A burly New York teacher is suing the city for the physical and emotional damage he allegedly endured at the hands of a 6-year-old student
The story: A former college football star and gym teacher at P.S. 330 in Queens, New York, is suing the city after he allegedly endured physical and emotional damage after being attacked by a 6-year-old pupil. According to John Webster, 27, first-grade student Rodrigo Carpio began attacking him after he reprimanded the boy for horseplay. Carpio reportedly "kicked and pinched" Webster, as well as the Elmhurst school's principal, and the school's security officer, during his tantrum, and the police were called. "He turned around and belted one last really good kick at my knee... that's when I heard the pop in my leg," Webster told PIX11. Webster claims that the must now wear a brace on his right ankle and knee, and he has sought counseling due to the emotional stress the incident has caused him. Now that he has been ordered to return to work, Webster is seeking compensation from the city.

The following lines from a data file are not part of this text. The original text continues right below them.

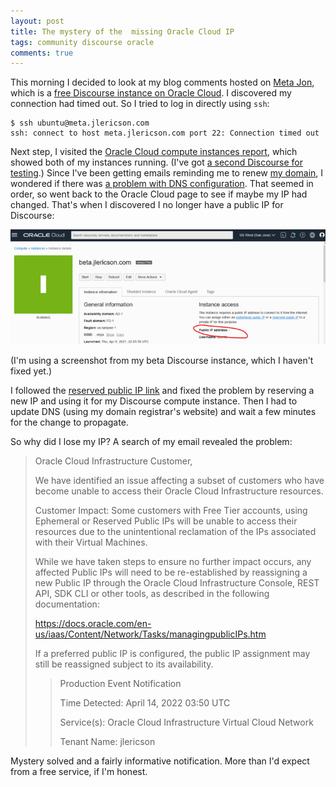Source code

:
 ```yaml
---
layout: post
title: The mystery of the  missing Oracle Cloud IP 
tags: community discourse oracle
comments: true
---
```


This morning I decided to look at my blog comments hosted on [Meta
Jon](https://meta.jlericson.com/), which is a [free Discourse instance
on Oracle Cloud](/2021/04/06/oracle_discourse.html). I discovered my connection
had timed out. So I tried to log in directly using `ssh`:

```
$ ssh ubuntu@meta.jlericson.com
ssh: connect to host meta.jlericson.com port 22: Connection timed out
```

Next step, I visited the [Oracle Cloud compute instances
report](https://cloud.oracle.com/compute/instances), which showed both
of my instances running. (I've got [a second Discourse for
testing](https://beta.jlericson.com/).) Since I've been getting emails
reminding me to renew [my domain](/2019/05/15/domain.html), I wondered
if there was [a problem with DNS
configuration](https://www.cyberciti.biz/humour/a-haiku-about-dns/). That
seemed in order, so went back to the Oracle Cloud page to see if maybe
my IP had changed. That's when I discovered I no longer have a public
IP for Discourse:

![Public IP address: -](/images/oracle_missing_ip.png)

(I'm using a screenshot from my beta Discourse instance, which I haven't
fixed yet.)

I followed the [reserved public IP
link](https://docs.oracle.com/en-us/iaas/Content/Network/Tasks/managingpublicIPs.htm#assign-reserved)
and fixed the problem by reserving a new IP and using it for my
Discourse compute instance. Then I had to update DNS (using my domain
registrar's website) and wait a few minutes for the change to
propagate.

So why did I lose my IP? A search of my email revealed the problem:

>  Oracle Cloud Infrastructure Customer,
> 
> We have identified an issue affecting a subset of customers who have
> become unable to access their Oracle Cloud Infrastructure resources.
>
> Customer Impact: Some customers with Free Tier accounts, using
> Ephemeral or Reserved Public IPs will be unable to access their
> resources due to the unintentional reclamation of the IPs associated
> with their Virtual Machines.
> 
> While we have taken steps to ensure no further impact occurs, any
> affected Public IPs will need to be re-established by reassigning a
> new Public IP through the Oracle Cloud Infrastructure Console, REST
> API, SDK CLI or other tools, as described in the following
> documentation:
> 
> https://docs.oracle.com/en-us/iaas/Content/Network/Tasks/managingpublicIPs.htm
>
> If a preferred public IP is configured, the public IP assignment may
> still be reassigned subject to its availability.
>	
> > Production Event Notification
> > 
> > Time Detected: April 14, 2022 03:50 UTC
> > 
> > Service(s): Oracle Cloud Infrastructure Virtual Cloud Network
> > 
> > Tenant Name: jlericson 

Mystery solved and a fairly informative notification. More than I'd
expect from a free service, if I'm honest. 
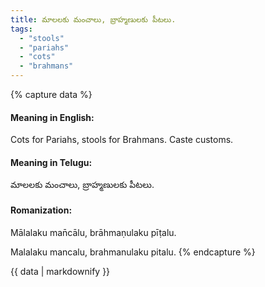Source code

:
 ```yaml
---
title: మాలలకు మంచాలు, బ్రాహ్మణులకు పీటలు.
tags:
  - "stools"
  - "pariahs"
  - "cots"
  - "brahmans"
---
```


{% capture data %}
#### Meaning in English:
Cots for Pariahs, stools for Brahmans.
Caste customs.

#### Meaning in Telugu:
మాలలకు మంచాలు, బ్రాహ్మణులకు పీటలు.

#### Romanization:
Mālalaku man̄cālu, brāhmaṇulaku pīṭalu.

Malalaku mancalu, brahmanulaku pitalu.
{% endcapture %}

{{ data | markdownify }}

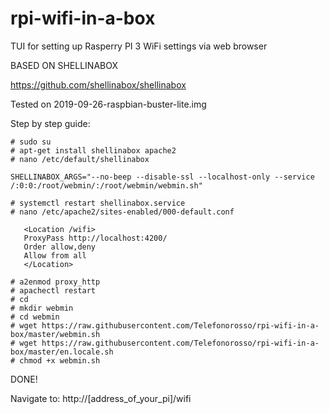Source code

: # rpi-wifi-in-a-box
TUI for setting up Rasperry PI 3 WiFi settings via web browser

BASED ON SHELLINABOX

https://github.com/shellinabox/shellinabox

Tested on 2019-09-26-raspbian-buster-lite.img

Step by step guide:
```
# sudo su
# apt-get install shellinabox apache2
# nano /etc/default/shellinabox

SHELLINABOX_ARGS="--no-beep --disable-ssl --localhost-only --service /:0:0:/root/webmin/:/root/webmin/webmin.sh"

# systemctl restart shellinabox.service
# nano /etc/apache2/sites-enabled/000-default.conf

   <Location /wifi>
   ProxyPass http://localhost:4200/
   Order allow,deny
   Allow from all
   </Location>

# a2enmod proxy_http
# apachectl restart
# cd
# mkdir webmin
# cd webmin
# wget https://raw.githubusercontent.com/Telefonorosso/rpi-wifi-in-a-box/master/webmin.sh
# wget https://raw.githubusercontent.com/Telefonorosso/rpi-wifi-in-a-box/master/en.locale.sh
# chmod +x webmin.sh
```


DONE!

Navigate to: http://[address_of_your_pi]/wifi

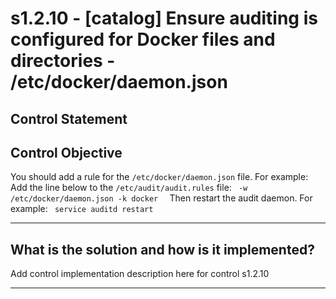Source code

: # s1.2.10 - \[catalog\] Ensure auditing is configured for Docker files and directories - /etc/docker/daemon.json

## Control Statement

## Control Objective

You should add a rule for the `/etc/docker/daemon.json` file.    For example:    Add the line below to the `/etc/audit/audit.rules` file:  ```  -w /etc/docker/daemon.json -k docker   ```  Then restart the audit daemon.     For example:  ```  service auditd restart  ```

______________________________________________________________________

## What is the solution and how is it implemented?

Add control implementation description here for control s1.2.10

______________________________________________________________________
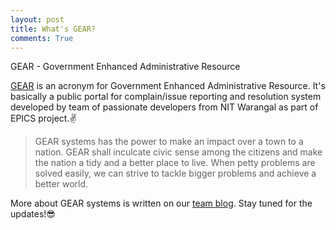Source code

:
 ```yaml
---
layout: post
title: What's GEAR?
comments: True
---
```


<div class="message">
	GEAR - Government Enhanced Administrative Resource
</div>

[GEAR](http://gearsystems.github.io) is an acronym for Government Enhanced Administrative Resource. It's basically a public portal for complain/issue reporting and resolution system developed by team of passionate developers from NIT Warangal as part of EPICS project.:v:

>GEAR systems has the power to make an impact over a town to a nation. GEAR shall inculcate civic sense among the citizens and make the nation a tidy and a better place to live. When petty problems are solved easily, we can strive to tackle bigger problems and achieve a better world.

More about GEAR systems is written on our [team blog](http://gearsystems.github.io/blog). Stay tuned for the updates!:sunglasses:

The reaction: "The lawsuit is totally absurd," Jorge Carpio, Rodrigo's father, told the New York Post. "How could my little boy do so much damage? My poor son." While Rodrigo's family admits that their son has had some behavioral issues, they maintain that he has received treatment and is doing better this year. Andrew Siben, the teacher's lawyer, disagrees. "This kid is clearly a tiny terror," he says. "It's sad that teachers like Mr. Webster are not offered protection from someone who can endanger other teachers and students." Perhaps all sides in this story are partially right, says Danielle Sullivan at Babble. Carpio's parents are partially responsible for their son's behavior, even if he does have behavioral issues. And while Webster deserves to not be physically abused by a student, "you would think that a 220-pound male teacher would be safe when walking with a pint-sized 6-year-old." Sure, little kids can be surprisingly strong, but it's "highly unlikely" that Webster was traumatized over the incident. "I mean, really," says Sullivan. "If he is, he shouldn't be teaching to begin with."